Brutus Thornapple sat at a workbench in his basement. The radio softly played a Mozart composition. Brutus liked Mozart because it was simultaneously cheerful and depressing depending on the piece. He softly hummed along. His wife, Gladys, was in the kitchen either eating, making her something to eat or getting ready to make her something to eat. He wasn’t sure but figured it was one of those. Brutus was currently working on a scale model city. It was a hobby he had picked up a few years ago and had so far created three. He was working on a town he named Mason City, after his father, Mason Thornapple. Brutus had even created a history for Mason City and these little towns of his were more of a pride and joy than his own family.

Brutus was born in 1957 and has barely been out of the town he was born in. He blended into the back all through elementary school, junior high and high school. In college, Brutus started coming out of his shell. He dated and actually had fun in college. He lived off campus in a huge house co-rented by six other guys and there was a party just about every night. Brutus had several girlfriends throughout his four years at Borchmore but none he ever considered as a long term thing. He graduated in 1980 and immediately was able to obtain a job at Dickens, Jarndyce and Veeblefester, a company that was considered up-and-coming in the business world and Brutus had a chance to make his mark in the world.

It was five years into his career at DJ&V when he met Gladys. At the time, Gladys was an attractive yet stocky woman with long blond hair down to her butt. They dated for nearly five years until Brutus finally worked up the nerve to propose to her. By then, DJ&V had been restructured and Rancid Veeblefester became the new CEO of DJ&V which he renamed The Vebblefester Corporation.

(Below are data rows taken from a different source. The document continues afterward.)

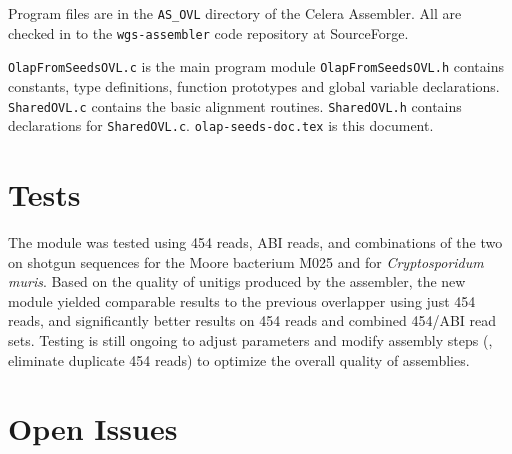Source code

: \documentclass[letterpaper,11pt]{article}
\def\Pgm#1{\texttt{#1}}
\begin{document}
Program files are in the \Pgm{AS\_OVL} directory of the Celera
Assembler.  All are checked in to the \verb`wgs-assembler` code
repository at SourceForge.

\bi
\exdent
  \Pgm{OlapFromSeedsOVL.c} is the main program module
\exdent
  \Pgm{OlapFromSeedsOVL.h} contains constants, type definitions,
  function prototypes and global variable declarations.
\exdent
  \Pgm{SharedOVL.c} contains the basic alignment routines.
\exdent
  \Pgm{SharedOVL.h} contains declarations for \Pgm{SharedOVL.c}.
\exdent
  \Pgm{olap-seeds-doc.tex} is this document.
\ei


\section{Tests}

The module was tested using 454 reads, ABI reads, and combinations of
the two on shotgun sequences for the Moore bacterium M025 and for
\emph{Cryptosporidum muris}.  Based on the quality of unitigs
produced by the assembler, the new module yielded comparable results
to the previous overlapper using just 454 reads, and significantly
better results on 454 reads and combined 454/ABI read sets.  Testing
is still ongoing to adjust parameters and modify assembly steps (\eg,
eliminate duplicate 454 reads) to optimize the overall quality of
assemblies.


\section{Open Issues}
\end{document}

Brutus had been able to raise through the ranks at work but his promotions had stalled and had moved up as far as he figured he was going to go.

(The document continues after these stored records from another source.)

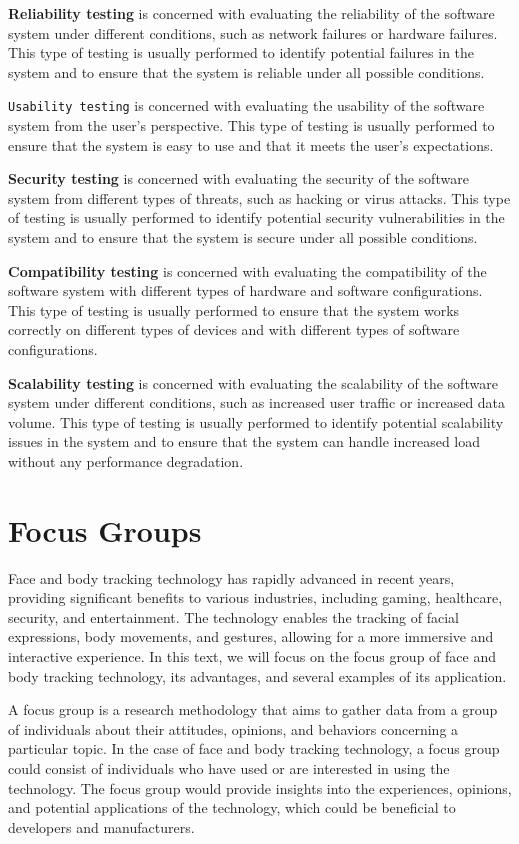 \textbf{Reliability testing} is concerned with evaluating the reliability of the software system under different conditions, 
such as network failures or hardware failures. This type of testing is usually performed to identify potential failures 
in the system and to ensure that the system is reliable under all possible conditions.

\texttt{Usability testing} is concerned with evaluating the usability of the software system from the user's perspective. This 
type of testing is usually performed to ensure that the system is easy to use and that it meets the user's expectations.

\textbf{Security testing} is concerned with evaluating the security of the software system from different types of threats, such as 
hacking or virus attacks. This type of testing is usually performed to identify potential security vulnerabilities in the 
system and to ensure that the system is secure under all possible conditions.

\textbf{Compatibility testing} is concerned with evaluating the compatibility of the software system with different types of hardware 
and software configurations. This type of testing is usually performed to ensure that the system works correctly on different 
types of devices and with different types of software configurations.

\textbf{Scalability testing} is concerned with evaluating the scalability of the software system under different conditions, such as 
increased user traffic or increased data volume. This type of testing is usually performed to identify potential scalability 
issues in the system and to ensure that the system can handle increased load without any performance degradation.

\section{Focus Groups}
Face and body tracking technology has rapidly advanced in recent years, providing significant benefits to various industries, 
including gaming, healthcare, security, and entertainment. The technology enables the tracking of facial expressions, body movements, 
and gestures, allowing for a more immersive and interactive experience. In this text, we will focus on the focus group of face and body 
tracking technology, its advantages, and several examples of its application.

A focus group is a research methodology that aims to gather data from a group of individuals about their attitudes, opinions, 
and behaviors concerning a particular topic. In the case of face and body tracking technology, a focus group could consist of 
individuals who have used or are interested in using the technology. The focus group would provide insights into the experiences, 
opinions, and potential applications of the technology, which could be beneficial to developers and manufacturers.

Brutus Thornapple and Gladys Gargle married in 1992 and the honeymoon was in St. Louis, not terribly romantic but both had agreed to go there. For the first three years, all was good…Gladys wanted a child and she and Brutus tried but it wasn’t until 2000 when Wilberforce was born.

Wilberforce was Gladys’ pride and joy but Brutus didn’t feel right being a father. It wasn’t until Wilberforce was around four when Brutus stopped being a father and became a dad. They were finally a family but Brutus wasn’t happy. Money. Brutus made decent money with Veeblefester. Brutus was always reminded that money does not buy happiness. But he figured it could put a decent down payment on it.

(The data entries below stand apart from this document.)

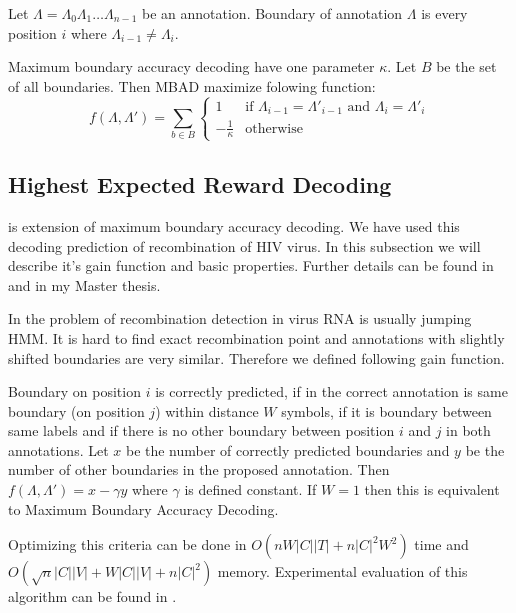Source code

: \begin{definition}
Let $\Lambda=\Lambda_0\Lambda_1\dots\Lambda_{n-1}$ be an annotation. Boundary of
annotation $\Lambda$ is every position $i$ where $\Lambda_{i-1}\not=\Lambda_i$. 
\end{definition}

Maximum boundary accuracy decoding have one parameter $\kappa$. Let $B$ be the
set of all boundaries. Then MBAD maximize folowing function:
\begin{equation}
f(\Lambda,\Lambda')=\sum_{b\in B}
\begin{cases}
1 & \text{if $\Lambda_{i-1}=\Lambda'_{i-1}$ and $\Lambda_{i}=\Lambda'_{i}$}\\
-\frac1\kappa & \text{otherwise}
\end{cases}
\end{equation}

\subsection{Highest Expected Reward Decoding}

 is extension of maximum
boundary accuracy decoding. We have used this decoding prediction of
recombination of HIV virus. In this subsection we will describe it's gain
function and basic properties. Further details can be found in \cite{} and in my
Master thesis\cite{}.


In the problem of recombination detection in virus RNA is usually jumping
HMM\cite{}. It is hard to find exact recombination point and annotations with
slightly shifted boundaries are very similar. Therefore we defined following
gain function.

Boundary on position $i$ is correctly predicted, if in the correct annotation is
same boundary (on position $j$) within distance $W$ symbols, if it is boundary
between same labels and if there is no other boundary between position $i$ and
$j$ in both annotations. Let $x$ be the number of correctly predicted boundaries
and $y$ be the number of other boundaries in the proposed annotation. Then
$f(\Lambda,\Lambda')=x-\gamma y$ where $\gamma$ is defined constant. If $W=1$
then this is equivalent to Maximum Boundary Accuracy Decoding.

Optimizing this criteria can be done in $O(nW|C||T| + n|C|^2W^2)$ time  and
$O(\sqrt{n}|C||V|+W|C||V|+n|C|^2)$ memory. Experimental evaluation of this
algorithm can be found in \cite{}.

“Brutus?” Gladys’ shrill voice pierced the quiet coolness of the basement as she yelled down from the kitchen. “Would spaghetti be okay for dinner tonight?”

Brutus sighed. “Yes,” he reached over and turned off the radio.

“Why don’t you go ahead and tell Wilberforce dinner will be ready soon? You two can go get cleaned up.”

“Mm-hmm,” Brutus mumbled and scooted his stool away from the table. He took one last look at Mason City and slowly made his way up the stairs into the kitchen.

Rancid Veeblefester has lived in the Baymont Hotel for six months since his wife, Lucille, had evicted him from their house of 25 years. At the time, a pre-nup never even entered his mind but now he wished he’d consulted a lawyer before following through with the wedding. But he was young and impetuous at the time and was willing to take a chance and until the last year, it had been a decent mistake. Currently, Veeblefester had the best lawyers working around the clock to either make divorcing him impossible and costly or not make it worth her while.

Veeblefester took a swig of the Jack Daniels that was on the nightstand next to the bed. He got up and looked out of the window and into the city. He had worked too long and hard and had grown too accustomed to his lifestyle to hand it over to some second-rate whore. Thoughts were racing through his mind and then his lips curled into a slight smile. “Dead women can’t file divorce papers…” he whispered.

Then he went to work on figuring out how to do it.